Despite intense hostility from Republican critics and legal block from Supreme Court, top US negotiator says White House is ‘sticking to its plan’

Lead US envoy Todd Stern (L) and US secretary of state John Kerry moments before a Paris climate deal was agreed (Pic: State Department/Flickr)

Lead US envoy Todd Stern (L) and US secretary of state John Kerry moments before a Paris climate deal was agreed (Pic: State Department/Flickr)

By Ed King

Lead US climate envoy Todd Stern has arrived in Europe on a charm offensive, days after the White House’s low carbon energy plan was delayed by the Supreme Court.
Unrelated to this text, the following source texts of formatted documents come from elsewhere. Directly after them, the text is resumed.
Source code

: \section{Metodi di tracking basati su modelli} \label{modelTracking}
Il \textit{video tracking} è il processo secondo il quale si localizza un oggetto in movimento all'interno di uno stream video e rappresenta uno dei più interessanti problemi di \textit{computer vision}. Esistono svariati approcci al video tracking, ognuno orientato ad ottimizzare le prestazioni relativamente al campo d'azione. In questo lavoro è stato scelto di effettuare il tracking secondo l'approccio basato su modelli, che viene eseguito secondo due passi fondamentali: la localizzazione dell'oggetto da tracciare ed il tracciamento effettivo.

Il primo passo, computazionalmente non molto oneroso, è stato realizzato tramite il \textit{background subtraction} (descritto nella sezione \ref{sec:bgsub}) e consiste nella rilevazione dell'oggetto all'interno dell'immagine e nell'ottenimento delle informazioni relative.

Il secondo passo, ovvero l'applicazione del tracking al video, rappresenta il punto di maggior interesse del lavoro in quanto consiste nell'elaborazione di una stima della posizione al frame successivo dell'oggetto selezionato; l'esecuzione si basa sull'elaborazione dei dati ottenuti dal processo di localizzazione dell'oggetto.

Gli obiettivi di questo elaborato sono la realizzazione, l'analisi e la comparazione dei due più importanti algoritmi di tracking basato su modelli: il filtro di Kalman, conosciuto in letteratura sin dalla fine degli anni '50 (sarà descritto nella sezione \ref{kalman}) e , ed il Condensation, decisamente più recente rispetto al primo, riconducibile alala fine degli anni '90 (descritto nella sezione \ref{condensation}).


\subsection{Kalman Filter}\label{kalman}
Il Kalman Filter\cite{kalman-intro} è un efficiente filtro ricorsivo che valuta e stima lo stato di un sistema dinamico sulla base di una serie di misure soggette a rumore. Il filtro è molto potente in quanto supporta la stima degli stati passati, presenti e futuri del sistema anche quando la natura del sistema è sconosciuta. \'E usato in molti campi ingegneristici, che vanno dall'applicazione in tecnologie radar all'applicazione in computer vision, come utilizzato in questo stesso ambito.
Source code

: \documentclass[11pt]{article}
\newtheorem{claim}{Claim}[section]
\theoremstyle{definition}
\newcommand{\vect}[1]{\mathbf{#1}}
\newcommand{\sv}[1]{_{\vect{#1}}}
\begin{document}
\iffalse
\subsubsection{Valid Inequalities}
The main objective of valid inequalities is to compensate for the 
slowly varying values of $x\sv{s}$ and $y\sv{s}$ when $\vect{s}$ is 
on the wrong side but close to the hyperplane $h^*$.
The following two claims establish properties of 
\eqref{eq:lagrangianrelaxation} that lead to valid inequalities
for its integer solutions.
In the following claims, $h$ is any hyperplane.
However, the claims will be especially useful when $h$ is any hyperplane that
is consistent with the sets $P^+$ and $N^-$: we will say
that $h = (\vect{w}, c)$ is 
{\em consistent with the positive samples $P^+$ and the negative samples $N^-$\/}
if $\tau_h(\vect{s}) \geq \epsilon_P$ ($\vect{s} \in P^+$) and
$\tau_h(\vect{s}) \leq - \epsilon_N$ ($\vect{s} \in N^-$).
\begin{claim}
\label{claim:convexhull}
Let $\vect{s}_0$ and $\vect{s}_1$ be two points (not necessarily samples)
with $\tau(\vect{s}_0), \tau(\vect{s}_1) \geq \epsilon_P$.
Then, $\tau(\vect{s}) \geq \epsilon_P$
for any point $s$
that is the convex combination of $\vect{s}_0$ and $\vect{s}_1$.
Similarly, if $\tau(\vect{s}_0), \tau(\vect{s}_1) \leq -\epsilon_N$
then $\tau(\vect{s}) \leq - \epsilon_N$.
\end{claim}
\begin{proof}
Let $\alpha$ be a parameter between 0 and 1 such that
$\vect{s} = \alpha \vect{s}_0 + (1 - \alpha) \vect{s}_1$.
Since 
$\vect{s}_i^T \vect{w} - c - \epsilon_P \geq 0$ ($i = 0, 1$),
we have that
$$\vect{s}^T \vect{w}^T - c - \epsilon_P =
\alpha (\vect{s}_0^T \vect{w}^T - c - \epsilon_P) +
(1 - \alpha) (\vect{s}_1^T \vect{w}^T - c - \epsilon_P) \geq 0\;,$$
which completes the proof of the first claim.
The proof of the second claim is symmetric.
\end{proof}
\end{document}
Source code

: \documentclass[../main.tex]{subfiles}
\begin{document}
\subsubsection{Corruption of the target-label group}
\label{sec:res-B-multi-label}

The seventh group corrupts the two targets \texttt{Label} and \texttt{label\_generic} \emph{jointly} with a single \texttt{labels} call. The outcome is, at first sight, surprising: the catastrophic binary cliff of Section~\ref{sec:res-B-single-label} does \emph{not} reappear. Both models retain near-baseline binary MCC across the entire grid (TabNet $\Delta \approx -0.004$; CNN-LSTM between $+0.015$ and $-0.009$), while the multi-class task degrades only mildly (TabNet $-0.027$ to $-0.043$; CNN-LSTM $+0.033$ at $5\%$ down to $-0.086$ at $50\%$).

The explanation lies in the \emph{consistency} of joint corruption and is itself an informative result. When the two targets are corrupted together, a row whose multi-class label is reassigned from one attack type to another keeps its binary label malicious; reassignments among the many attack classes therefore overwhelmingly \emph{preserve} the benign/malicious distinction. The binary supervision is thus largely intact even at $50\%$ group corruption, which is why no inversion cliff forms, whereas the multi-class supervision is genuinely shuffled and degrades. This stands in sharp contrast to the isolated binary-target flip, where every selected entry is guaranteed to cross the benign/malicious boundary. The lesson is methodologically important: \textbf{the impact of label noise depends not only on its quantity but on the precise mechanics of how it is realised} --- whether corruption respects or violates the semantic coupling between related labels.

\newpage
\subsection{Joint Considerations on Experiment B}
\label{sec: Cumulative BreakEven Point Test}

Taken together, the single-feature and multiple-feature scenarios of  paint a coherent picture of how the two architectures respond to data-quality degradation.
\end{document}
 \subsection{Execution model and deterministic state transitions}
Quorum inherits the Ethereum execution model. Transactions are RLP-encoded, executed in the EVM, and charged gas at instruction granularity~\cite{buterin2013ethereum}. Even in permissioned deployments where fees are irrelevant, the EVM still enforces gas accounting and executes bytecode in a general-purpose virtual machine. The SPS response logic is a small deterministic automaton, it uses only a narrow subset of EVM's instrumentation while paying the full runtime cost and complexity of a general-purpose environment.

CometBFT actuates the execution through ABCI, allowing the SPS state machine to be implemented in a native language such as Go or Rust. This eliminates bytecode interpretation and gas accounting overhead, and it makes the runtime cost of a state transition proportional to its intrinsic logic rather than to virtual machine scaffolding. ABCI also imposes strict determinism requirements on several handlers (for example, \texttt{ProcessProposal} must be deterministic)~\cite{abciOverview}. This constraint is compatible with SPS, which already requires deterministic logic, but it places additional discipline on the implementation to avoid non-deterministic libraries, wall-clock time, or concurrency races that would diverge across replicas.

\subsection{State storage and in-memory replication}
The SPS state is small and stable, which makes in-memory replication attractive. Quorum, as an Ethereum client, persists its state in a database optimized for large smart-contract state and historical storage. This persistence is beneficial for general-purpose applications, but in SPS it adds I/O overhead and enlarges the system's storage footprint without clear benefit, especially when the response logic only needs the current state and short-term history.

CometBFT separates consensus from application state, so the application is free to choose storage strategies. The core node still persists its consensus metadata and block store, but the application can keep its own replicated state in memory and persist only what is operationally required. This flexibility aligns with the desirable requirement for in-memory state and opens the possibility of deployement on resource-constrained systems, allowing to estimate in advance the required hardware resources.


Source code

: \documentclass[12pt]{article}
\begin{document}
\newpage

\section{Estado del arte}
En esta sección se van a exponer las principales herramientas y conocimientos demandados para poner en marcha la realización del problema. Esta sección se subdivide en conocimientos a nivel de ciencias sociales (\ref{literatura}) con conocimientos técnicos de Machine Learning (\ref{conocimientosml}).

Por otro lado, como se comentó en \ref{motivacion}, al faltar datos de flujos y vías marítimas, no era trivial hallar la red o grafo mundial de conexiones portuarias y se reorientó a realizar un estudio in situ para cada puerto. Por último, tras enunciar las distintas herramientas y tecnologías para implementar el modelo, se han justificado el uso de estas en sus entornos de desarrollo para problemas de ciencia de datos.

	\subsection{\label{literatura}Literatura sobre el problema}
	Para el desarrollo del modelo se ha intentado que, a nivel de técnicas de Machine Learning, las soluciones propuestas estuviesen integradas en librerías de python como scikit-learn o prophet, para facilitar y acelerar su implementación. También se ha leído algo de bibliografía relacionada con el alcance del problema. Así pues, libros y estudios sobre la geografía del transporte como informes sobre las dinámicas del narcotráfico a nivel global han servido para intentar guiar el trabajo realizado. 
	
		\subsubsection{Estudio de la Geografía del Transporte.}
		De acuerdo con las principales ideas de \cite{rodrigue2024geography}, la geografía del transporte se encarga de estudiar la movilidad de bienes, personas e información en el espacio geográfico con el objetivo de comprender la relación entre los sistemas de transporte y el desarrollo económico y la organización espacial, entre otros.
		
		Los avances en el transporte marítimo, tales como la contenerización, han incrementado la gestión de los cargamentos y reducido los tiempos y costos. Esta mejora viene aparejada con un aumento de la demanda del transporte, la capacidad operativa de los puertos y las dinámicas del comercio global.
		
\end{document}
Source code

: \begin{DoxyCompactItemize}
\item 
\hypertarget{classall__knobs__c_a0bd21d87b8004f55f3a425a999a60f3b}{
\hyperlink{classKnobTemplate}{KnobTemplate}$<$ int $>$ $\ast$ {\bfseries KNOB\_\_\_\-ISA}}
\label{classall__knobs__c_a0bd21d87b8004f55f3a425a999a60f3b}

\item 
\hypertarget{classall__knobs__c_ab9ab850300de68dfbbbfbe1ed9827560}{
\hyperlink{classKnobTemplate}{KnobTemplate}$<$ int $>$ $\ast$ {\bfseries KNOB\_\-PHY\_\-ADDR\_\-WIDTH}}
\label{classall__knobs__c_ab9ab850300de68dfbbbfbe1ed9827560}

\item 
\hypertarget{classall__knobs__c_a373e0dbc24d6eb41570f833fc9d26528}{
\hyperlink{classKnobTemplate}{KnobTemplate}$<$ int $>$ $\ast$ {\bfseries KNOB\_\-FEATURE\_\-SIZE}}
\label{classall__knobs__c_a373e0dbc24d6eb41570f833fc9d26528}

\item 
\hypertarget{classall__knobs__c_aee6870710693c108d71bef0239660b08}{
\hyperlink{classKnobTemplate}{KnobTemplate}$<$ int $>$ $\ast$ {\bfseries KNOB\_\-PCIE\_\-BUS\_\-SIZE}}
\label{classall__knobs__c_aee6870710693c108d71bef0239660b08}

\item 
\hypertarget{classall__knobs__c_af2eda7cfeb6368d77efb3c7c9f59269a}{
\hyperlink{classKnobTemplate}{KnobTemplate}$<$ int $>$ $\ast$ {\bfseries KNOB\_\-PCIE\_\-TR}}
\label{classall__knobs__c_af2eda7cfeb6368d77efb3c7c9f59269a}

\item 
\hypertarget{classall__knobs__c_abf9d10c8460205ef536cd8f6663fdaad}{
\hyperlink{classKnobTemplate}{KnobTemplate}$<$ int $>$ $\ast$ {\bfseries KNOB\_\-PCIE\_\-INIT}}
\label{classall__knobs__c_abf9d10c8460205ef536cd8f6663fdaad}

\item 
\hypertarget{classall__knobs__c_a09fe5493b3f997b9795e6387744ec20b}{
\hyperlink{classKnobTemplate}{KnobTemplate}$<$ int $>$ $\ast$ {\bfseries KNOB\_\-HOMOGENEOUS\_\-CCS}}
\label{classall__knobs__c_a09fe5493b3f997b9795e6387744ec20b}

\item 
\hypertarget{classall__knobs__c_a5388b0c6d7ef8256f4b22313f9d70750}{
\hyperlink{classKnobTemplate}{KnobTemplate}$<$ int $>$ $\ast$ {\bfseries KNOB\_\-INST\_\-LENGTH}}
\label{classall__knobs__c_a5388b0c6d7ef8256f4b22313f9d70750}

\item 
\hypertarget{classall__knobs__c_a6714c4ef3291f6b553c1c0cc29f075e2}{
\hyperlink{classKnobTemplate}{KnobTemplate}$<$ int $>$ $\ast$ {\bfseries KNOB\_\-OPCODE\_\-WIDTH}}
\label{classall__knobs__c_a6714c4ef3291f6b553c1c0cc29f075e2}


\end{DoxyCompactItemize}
The veteran negotiator told lawmakers in Brussels the US would ratify the Paris climate pact this year, arguing it was “really premature to assume the Clean Power Plan will be struck down”.

Stern also dismissed fears a future Republican president would wreck the deal, despite fierce opposition from frontrunners Donald Trump, Ted Cruz and Marco Rubio.

“Paris was seen as such a landmark, hard-fought, hard-won deal that, for us to turn around and say we will withdraw, that would give the country a kind of diplomatic black eye,” he told reporters.

German MEP Mattias Groote told Climate Home Stern was “really positive” over US backing for the Paris deal, which will come into effect from 2020.

“He said the US would stick to the outcome of the COP conference, that it was completely independent of who would be the next president and that they will ratify it,” he said.

But gaps remain between the EU and US over how to tackle aviation emissions, Groote added, suggesting Brussels would unilaterally take action in 2017 unless there was more movement.

On Monday, the European Council agreed climate change should remain a “diplomatic priority”, although it did not indicate the bloc was considering tougher collective carbon reduction targets.